BY KATIE POPE
Like cars, clothes and jewelry, I usually don’t know the names of singers and groups. But Aretha Franklin stood out.
Back when we were in high school, my two sisters and I loved Aretha Franklin. We would belt out "You make me feel like a natural woman" as if we actually had boyfriends. If anyone mentioned the word respect, one of us would break into "R-E-S-P-E-C-T."
Even though I’m a former nurse, I was still shocked when I saw she was a third of her former self. Pancreatic cancer is a terrible disease.

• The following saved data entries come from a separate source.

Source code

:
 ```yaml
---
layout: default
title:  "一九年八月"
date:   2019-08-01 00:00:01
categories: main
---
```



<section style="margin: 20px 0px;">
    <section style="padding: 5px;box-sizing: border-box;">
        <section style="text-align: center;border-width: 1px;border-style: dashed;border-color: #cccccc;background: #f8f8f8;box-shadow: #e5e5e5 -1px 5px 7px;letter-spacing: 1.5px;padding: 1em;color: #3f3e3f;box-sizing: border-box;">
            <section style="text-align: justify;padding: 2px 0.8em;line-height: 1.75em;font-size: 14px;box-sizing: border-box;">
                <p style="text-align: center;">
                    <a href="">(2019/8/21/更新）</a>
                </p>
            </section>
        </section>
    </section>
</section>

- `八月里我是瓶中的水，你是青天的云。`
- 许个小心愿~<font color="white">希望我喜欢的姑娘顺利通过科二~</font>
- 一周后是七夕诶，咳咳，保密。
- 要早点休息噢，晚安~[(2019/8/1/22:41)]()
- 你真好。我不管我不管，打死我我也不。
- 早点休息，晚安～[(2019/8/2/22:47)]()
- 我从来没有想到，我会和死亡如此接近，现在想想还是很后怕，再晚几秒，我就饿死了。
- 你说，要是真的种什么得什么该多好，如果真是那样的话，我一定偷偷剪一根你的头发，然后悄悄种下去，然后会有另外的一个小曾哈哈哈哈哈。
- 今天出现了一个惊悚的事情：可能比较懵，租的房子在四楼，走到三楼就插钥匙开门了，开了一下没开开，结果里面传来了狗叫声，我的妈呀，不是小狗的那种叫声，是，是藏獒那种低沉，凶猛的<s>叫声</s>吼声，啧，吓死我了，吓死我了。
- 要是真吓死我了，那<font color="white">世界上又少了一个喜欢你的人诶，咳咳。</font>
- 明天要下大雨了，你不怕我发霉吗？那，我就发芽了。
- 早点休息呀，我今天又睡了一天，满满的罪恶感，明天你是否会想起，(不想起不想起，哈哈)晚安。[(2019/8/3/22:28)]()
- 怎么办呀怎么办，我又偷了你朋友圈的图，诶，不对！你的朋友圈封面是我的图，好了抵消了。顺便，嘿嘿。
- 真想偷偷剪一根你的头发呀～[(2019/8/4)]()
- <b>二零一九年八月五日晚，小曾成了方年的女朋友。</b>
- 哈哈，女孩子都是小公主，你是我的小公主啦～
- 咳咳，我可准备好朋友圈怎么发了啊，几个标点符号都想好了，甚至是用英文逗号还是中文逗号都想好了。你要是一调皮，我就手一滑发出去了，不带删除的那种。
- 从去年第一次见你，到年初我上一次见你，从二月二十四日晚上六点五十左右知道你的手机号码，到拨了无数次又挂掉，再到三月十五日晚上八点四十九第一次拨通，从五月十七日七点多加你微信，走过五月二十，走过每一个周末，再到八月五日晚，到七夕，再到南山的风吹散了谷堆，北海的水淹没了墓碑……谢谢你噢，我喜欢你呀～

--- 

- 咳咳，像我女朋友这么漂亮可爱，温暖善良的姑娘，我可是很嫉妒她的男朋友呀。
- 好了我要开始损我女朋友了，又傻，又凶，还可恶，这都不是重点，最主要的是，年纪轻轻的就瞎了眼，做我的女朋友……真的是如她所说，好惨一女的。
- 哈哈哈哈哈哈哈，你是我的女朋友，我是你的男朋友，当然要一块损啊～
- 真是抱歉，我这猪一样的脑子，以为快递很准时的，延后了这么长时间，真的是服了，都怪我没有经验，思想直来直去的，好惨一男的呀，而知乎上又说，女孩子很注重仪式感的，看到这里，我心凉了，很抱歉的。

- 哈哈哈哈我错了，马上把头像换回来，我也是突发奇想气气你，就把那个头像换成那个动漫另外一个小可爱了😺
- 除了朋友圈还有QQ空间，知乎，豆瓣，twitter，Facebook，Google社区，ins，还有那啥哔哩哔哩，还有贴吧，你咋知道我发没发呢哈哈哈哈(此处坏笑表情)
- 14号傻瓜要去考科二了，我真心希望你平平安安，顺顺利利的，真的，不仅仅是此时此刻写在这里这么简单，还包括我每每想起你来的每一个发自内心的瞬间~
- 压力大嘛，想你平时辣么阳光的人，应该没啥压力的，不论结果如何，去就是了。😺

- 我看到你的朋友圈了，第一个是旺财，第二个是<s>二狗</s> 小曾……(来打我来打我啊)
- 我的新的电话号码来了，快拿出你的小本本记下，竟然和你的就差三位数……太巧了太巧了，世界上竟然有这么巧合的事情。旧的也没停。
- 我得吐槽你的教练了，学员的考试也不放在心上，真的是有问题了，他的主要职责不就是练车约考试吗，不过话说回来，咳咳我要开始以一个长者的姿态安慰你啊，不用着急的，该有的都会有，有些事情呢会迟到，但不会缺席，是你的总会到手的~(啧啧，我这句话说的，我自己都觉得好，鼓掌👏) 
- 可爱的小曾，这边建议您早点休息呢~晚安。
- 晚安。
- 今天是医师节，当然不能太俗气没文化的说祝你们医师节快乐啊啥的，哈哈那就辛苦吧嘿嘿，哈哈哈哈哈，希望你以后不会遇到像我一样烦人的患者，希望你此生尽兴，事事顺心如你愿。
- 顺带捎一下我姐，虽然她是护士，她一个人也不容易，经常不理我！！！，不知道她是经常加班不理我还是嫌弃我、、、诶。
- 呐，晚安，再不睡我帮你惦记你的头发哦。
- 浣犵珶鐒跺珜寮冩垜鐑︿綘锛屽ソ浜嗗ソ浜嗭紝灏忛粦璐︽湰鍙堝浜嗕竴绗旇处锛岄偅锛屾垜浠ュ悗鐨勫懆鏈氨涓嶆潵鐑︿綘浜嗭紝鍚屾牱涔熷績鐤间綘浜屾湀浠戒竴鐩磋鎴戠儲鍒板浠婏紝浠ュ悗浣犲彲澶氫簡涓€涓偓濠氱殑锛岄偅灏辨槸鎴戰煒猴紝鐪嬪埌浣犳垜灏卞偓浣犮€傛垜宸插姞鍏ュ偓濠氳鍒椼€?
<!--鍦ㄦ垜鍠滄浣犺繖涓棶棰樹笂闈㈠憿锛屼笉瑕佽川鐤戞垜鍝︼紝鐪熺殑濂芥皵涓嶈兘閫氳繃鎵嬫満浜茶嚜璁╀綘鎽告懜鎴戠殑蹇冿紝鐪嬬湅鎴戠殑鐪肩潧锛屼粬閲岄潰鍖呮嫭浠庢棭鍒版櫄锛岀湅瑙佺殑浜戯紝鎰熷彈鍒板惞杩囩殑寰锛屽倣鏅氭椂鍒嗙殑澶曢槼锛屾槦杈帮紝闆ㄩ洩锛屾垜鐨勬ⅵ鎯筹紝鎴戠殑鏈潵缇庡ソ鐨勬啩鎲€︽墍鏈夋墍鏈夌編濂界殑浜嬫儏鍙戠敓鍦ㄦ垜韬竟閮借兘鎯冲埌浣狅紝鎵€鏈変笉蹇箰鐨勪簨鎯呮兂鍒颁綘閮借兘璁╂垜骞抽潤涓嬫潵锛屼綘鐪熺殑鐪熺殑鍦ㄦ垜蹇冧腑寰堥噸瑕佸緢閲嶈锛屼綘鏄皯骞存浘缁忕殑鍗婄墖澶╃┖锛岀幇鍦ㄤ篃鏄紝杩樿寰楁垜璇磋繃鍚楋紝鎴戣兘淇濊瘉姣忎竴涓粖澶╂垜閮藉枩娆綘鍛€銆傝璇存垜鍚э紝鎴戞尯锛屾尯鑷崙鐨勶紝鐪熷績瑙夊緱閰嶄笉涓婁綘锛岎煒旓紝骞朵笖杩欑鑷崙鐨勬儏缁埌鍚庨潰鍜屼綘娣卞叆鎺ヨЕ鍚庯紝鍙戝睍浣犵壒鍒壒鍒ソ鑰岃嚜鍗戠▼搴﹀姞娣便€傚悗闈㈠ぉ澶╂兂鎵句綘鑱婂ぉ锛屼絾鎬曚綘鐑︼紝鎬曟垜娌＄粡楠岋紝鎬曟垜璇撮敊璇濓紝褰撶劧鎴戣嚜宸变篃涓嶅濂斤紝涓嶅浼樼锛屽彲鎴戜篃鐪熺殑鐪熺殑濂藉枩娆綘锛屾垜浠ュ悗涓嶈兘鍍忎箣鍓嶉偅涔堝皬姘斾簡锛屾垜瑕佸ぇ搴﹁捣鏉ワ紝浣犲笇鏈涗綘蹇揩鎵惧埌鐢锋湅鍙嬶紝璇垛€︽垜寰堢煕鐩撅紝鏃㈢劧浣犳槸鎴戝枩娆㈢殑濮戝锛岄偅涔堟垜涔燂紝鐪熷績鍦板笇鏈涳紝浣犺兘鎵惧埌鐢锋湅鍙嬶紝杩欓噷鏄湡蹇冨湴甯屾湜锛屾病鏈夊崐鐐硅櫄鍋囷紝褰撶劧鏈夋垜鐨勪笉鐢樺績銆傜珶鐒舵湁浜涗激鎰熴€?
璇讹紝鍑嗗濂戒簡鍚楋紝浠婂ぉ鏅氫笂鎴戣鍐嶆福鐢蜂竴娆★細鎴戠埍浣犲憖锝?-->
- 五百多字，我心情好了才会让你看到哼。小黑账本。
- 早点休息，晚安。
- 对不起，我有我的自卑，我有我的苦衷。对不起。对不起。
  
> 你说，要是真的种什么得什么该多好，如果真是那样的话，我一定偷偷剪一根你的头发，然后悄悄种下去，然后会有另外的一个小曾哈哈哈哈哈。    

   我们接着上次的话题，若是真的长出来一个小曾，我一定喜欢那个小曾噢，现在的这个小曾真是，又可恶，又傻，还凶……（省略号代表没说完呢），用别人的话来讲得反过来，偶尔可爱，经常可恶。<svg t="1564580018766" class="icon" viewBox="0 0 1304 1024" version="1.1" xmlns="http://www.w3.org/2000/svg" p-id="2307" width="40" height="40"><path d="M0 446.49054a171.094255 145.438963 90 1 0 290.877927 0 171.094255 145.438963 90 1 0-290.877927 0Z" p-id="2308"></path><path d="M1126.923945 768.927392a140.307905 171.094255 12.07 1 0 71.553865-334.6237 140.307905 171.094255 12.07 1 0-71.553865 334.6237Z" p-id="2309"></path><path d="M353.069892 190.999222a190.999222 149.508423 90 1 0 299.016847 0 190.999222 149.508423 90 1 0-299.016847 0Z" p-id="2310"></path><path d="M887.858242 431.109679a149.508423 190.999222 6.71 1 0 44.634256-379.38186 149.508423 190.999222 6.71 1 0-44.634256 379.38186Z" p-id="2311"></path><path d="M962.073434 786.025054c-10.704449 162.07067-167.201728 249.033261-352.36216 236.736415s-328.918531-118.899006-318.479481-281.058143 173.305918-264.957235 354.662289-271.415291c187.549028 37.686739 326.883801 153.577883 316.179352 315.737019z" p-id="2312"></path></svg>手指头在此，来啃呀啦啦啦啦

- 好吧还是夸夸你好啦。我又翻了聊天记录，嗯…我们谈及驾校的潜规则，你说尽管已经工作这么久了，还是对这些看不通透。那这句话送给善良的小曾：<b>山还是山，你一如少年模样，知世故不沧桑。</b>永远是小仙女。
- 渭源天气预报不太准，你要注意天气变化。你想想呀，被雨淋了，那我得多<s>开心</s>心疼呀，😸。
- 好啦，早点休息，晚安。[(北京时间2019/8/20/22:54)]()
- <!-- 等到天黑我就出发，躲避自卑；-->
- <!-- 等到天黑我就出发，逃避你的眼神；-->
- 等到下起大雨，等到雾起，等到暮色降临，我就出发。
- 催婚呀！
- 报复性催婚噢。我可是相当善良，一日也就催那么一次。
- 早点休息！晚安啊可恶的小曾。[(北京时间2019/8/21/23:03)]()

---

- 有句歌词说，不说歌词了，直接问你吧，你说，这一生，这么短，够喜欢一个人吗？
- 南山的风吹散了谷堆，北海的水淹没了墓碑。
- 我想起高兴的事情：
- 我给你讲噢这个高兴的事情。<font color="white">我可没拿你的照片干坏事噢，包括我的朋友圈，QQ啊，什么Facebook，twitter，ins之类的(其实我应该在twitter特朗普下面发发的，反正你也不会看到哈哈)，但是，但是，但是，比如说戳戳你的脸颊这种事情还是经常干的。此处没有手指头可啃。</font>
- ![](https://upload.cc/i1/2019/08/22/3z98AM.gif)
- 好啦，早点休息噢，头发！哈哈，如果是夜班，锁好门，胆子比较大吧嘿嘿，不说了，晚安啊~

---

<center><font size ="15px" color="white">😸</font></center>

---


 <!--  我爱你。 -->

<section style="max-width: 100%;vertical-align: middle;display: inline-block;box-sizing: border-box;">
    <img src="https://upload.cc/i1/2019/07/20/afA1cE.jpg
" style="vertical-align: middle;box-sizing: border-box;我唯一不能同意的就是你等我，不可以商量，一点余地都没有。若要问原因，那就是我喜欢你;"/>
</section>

As I watched the reports of her death, it occurred to me that the Queen of Soul not only left us with a wonderful library of music. She is also a model for all speakers. Why?
She has a plan.
She is the servant of her message.
She leaves her audience changed.
Aretha writes, has someone write, or "borrows" a song. Stevie Wonder said, "Once she borrows it, you don’t get it back." She owns it.
She decides how to deliver it: Musical notes. Variety in volume, pitch, tone, inflection. All wrapped up in the music.
She pours herself into her songs, into the presentation. It is all about the audience, about giving them the best performance possible. All of her energy is directed to the delivery.
Their moods. Their minds. Their actions. Songs like "Think," "Freedom" and "Respect" had an impact on so many people. If you watch the audience during a show, you can see they are mentally, emotionally and often physically involved in the performance.
As public speakers, we too want to persuade the listeners. Change their minds. Motivate them to take action.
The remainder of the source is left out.